La montée de Staline s’explique plus par la crainte des autres « compagnons de Lénine » que Trotsky devienne un nouveau Bonaparte. Aussi les Zinoviev et Kamenev misèrent-il sur le « pâle Staline », qu’ils croyaient malléable. Ils étaient tous dominés par la croyance en l’infaillibilité du parti. Ce parti de 1924 est différent du parti de 1917, les hommes au pouvoir bénéficient de privilèges, menus mais enviables. Moshe Lewin le constate comme dérive oligarchique. Le parti de la classe ouvrière victorieuse est devenu un parti de fonctionnaires « ex-ouvriers ». Le soi-disant testament de Lénine que Trotsky fait circuler dans le parti est tellement ambigu qu’il ne lui profite pas ; Staline et Trotsky y sont mis finalement sur le même plan comme Copé et Fillon. Staline s’allie avec le chef du Guépéou Djerzinski et place à la direction de la police ses amis Iagoda et Ejov qui seront les successeurs du polonais décédé d’une crise cardiaque après une crise de colère contre le futur dictateur en 1926. Depuis 1925 le clan Staline est majoritaire au Poliburo.
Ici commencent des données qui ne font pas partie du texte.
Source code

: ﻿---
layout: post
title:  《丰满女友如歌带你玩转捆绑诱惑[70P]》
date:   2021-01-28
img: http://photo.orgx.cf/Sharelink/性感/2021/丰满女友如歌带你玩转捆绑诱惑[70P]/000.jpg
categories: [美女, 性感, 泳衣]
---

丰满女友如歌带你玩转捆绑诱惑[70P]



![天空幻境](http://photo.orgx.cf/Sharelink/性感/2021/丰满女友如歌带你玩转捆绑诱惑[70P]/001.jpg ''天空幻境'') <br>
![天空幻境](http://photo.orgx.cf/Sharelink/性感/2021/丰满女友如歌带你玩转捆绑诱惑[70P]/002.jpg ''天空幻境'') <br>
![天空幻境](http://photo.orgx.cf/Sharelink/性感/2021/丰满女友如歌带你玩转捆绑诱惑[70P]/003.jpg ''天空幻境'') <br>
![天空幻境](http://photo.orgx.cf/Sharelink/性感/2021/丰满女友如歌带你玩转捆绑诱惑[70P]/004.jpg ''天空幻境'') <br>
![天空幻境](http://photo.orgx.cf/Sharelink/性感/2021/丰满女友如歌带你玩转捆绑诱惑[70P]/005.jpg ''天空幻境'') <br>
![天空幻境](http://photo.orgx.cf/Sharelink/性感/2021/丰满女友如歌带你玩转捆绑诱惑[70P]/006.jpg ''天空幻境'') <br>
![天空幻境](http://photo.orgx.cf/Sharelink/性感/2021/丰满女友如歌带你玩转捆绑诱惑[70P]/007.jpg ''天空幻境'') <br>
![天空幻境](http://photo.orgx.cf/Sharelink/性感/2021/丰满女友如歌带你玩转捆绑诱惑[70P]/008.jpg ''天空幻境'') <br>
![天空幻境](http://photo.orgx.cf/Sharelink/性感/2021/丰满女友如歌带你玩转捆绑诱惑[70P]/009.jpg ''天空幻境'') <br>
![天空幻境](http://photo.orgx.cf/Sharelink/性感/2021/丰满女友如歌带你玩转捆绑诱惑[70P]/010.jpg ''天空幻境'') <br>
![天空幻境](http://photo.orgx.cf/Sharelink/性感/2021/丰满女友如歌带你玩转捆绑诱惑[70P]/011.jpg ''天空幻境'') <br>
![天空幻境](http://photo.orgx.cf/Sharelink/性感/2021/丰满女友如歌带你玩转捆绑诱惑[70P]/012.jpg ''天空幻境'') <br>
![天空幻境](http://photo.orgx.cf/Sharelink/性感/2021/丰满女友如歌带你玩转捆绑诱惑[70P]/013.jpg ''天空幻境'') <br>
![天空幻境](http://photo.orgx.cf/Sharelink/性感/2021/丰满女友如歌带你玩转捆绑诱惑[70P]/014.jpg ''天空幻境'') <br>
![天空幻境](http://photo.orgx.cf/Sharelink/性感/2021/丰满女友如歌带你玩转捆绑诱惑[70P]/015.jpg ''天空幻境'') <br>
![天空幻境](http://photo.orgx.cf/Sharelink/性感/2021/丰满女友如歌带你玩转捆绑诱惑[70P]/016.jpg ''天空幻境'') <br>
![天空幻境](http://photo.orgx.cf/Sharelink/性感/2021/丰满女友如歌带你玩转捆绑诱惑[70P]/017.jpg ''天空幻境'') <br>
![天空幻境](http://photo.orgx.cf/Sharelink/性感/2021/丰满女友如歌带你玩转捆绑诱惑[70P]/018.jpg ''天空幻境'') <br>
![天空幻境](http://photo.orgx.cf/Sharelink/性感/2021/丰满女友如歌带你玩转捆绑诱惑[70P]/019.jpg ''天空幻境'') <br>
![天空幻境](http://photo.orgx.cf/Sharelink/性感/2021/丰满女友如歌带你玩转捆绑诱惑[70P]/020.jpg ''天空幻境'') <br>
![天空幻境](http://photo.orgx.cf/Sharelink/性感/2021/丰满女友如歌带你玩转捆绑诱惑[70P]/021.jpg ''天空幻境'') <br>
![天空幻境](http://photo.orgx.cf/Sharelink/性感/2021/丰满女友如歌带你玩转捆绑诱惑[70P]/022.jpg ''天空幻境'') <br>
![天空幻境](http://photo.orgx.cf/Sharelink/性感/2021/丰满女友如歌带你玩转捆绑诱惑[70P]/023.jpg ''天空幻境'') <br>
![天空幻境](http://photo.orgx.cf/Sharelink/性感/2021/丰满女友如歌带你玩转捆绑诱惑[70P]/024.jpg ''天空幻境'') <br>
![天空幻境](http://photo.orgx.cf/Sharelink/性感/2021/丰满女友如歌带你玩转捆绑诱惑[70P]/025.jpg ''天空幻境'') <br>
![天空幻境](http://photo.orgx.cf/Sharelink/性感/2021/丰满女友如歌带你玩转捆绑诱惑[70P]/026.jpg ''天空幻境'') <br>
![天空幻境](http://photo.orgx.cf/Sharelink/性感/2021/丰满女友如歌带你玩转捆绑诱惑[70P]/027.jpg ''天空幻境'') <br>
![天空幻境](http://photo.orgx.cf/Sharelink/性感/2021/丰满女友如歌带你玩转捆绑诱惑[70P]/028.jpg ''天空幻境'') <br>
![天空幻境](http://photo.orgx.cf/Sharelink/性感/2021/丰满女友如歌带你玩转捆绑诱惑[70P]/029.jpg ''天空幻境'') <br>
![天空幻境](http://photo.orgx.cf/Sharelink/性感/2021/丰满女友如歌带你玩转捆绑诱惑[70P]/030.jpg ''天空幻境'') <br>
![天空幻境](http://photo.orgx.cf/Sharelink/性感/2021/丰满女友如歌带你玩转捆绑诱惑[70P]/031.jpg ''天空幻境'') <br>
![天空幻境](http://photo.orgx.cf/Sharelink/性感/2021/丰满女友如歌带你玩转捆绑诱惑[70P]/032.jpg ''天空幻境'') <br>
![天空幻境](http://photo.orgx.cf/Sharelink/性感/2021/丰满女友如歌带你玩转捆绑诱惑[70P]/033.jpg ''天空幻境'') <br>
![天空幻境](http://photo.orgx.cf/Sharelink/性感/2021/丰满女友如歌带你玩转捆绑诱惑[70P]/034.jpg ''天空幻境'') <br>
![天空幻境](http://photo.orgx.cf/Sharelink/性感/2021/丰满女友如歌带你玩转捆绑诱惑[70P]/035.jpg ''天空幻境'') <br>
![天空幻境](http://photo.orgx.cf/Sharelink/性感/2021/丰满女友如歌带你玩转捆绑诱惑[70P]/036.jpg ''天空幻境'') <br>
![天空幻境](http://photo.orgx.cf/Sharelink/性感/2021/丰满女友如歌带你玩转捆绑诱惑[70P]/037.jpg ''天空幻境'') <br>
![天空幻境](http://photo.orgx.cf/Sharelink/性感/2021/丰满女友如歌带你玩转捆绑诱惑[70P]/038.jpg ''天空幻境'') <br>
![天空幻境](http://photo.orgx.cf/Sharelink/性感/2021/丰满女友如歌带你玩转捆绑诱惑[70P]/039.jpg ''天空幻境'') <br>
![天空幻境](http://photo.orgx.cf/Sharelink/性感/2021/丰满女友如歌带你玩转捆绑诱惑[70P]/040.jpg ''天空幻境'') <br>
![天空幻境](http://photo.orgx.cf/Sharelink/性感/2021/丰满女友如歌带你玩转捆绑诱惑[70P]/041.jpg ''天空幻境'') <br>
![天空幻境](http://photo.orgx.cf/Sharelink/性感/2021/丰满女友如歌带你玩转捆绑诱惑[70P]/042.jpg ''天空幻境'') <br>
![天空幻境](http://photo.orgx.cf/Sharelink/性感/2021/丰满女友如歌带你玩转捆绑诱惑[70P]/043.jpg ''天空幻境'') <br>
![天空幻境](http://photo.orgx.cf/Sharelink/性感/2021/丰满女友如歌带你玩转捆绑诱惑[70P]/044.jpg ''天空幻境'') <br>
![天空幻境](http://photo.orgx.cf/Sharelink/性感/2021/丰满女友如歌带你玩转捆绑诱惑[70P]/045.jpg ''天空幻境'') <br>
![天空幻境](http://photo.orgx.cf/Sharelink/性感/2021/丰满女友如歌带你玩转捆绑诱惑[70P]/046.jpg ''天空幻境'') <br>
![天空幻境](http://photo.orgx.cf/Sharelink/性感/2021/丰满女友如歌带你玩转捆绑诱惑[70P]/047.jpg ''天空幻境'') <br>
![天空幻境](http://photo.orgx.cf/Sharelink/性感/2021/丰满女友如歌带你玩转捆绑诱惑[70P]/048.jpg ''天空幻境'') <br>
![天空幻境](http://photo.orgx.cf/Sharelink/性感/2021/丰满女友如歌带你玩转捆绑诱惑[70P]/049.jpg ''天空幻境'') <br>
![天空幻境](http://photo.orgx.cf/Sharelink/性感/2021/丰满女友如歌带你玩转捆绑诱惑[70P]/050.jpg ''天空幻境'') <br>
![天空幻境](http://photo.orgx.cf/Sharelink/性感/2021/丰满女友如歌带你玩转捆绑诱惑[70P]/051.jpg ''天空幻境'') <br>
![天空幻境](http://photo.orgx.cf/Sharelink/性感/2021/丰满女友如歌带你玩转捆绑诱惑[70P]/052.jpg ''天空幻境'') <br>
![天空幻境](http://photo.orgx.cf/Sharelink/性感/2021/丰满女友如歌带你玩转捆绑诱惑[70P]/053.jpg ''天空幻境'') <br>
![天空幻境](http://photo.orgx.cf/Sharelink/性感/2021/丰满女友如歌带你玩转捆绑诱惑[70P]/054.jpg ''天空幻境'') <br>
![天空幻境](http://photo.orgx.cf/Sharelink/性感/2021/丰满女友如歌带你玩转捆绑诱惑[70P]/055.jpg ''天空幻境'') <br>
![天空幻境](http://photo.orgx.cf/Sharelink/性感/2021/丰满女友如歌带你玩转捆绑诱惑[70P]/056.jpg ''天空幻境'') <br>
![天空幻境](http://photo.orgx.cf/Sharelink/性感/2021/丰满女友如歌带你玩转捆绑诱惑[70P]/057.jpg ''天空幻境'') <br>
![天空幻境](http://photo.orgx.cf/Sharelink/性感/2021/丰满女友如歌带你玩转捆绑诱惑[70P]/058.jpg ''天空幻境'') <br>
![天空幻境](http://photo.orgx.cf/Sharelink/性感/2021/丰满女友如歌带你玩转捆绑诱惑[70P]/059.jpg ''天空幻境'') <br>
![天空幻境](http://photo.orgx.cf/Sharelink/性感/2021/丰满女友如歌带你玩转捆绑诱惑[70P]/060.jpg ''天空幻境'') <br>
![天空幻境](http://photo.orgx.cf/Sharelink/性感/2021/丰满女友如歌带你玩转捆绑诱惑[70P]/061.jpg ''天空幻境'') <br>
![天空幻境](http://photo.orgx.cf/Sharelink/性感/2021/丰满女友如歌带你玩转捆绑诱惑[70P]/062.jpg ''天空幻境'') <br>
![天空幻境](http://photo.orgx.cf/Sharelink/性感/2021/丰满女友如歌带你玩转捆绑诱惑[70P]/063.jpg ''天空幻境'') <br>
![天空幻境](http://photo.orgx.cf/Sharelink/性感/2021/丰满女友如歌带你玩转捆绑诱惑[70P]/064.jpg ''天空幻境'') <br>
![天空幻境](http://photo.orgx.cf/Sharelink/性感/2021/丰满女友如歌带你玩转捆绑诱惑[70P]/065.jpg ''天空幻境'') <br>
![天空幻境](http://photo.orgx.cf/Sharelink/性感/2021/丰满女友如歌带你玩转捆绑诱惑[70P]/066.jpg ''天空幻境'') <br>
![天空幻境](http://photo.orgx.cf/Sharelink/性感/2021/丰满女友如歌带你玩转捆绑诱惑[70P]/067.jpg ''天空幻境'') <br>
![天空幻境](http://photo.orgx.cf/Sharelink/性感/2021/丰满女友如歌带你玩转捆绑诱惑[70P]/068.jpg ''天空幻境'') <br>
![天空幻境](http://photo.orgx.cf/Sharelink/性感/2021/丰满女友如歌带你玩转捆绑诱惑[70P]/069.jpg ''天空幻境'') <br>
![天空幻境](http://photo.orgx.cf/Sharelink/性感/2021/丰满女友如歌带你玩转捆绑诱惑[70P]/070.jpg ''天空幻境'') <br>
Trotsky, tout en suivant le raisonnement sur la guerre révolutionnaire française écrira en 1936 (in La révolution trahie) que Staline trahit la révolution comme Bonaparte et « au bénéfice d’une nouvelle aristocratie ». La comparaison est filandreuse car pour les ancêtres Marx et Engels. Bonaparte ne trahit pas la révolution jacobine mais la consolide par son expansion militariste (foireuse) en Europe ! La comparaison ne permet pas de mieux comprendre le stalinisme, et surtout évite le point cardinal fatal à une révolution, le moment où elle se termine par la guerre et la militarisation de la société, du parti, etc. Le reflux révolutionnaire est alors plus dans l’ornière de la guerre, externe et interne, où ne règne plus qu’un combat de chefs et de castes oligarchiques. C’est suite à la guerre contre la Pologne et au long de la guerre civile que l’Etat met en place une façon de gouverner terroriste, qui se concrétise peu après inconsciemment par le massacre à Kronstadt. Ce n’est ni l’héritage asiatique ni la personnalité tordue (PN) de l’obscur Staline, ni les erreurs de Lénine  qui expliquent donc cette dérive.
L’industrialisation forcenée et l’élimination physique de la paysannerie en 1929 est une sorte de retour au « communisme de guerre » du temps de la guerre civile (1918). La classe paysanne était une classe archaïque vouée à l’extinction du point de vue marxiste (et le capitalisme a fait le boulot un peu partout même s’il reste encore une paysannerie énorme) ; mais Marx – ni ses lointains héritiers de la Gauche communiste - n’entendait nullement l’extermination physique mais l’urbanisation des ex-paysans. C’est donc dans une logique de « guerre révolutionnaire » interne que Staline les déporte et les massacre par la famine (en Ukraine), avec pour justification envers ses complices intellectuels en Occident… le massacre des Vendéens un siècle plutôt du côté de la façade atlantique de l’Europe.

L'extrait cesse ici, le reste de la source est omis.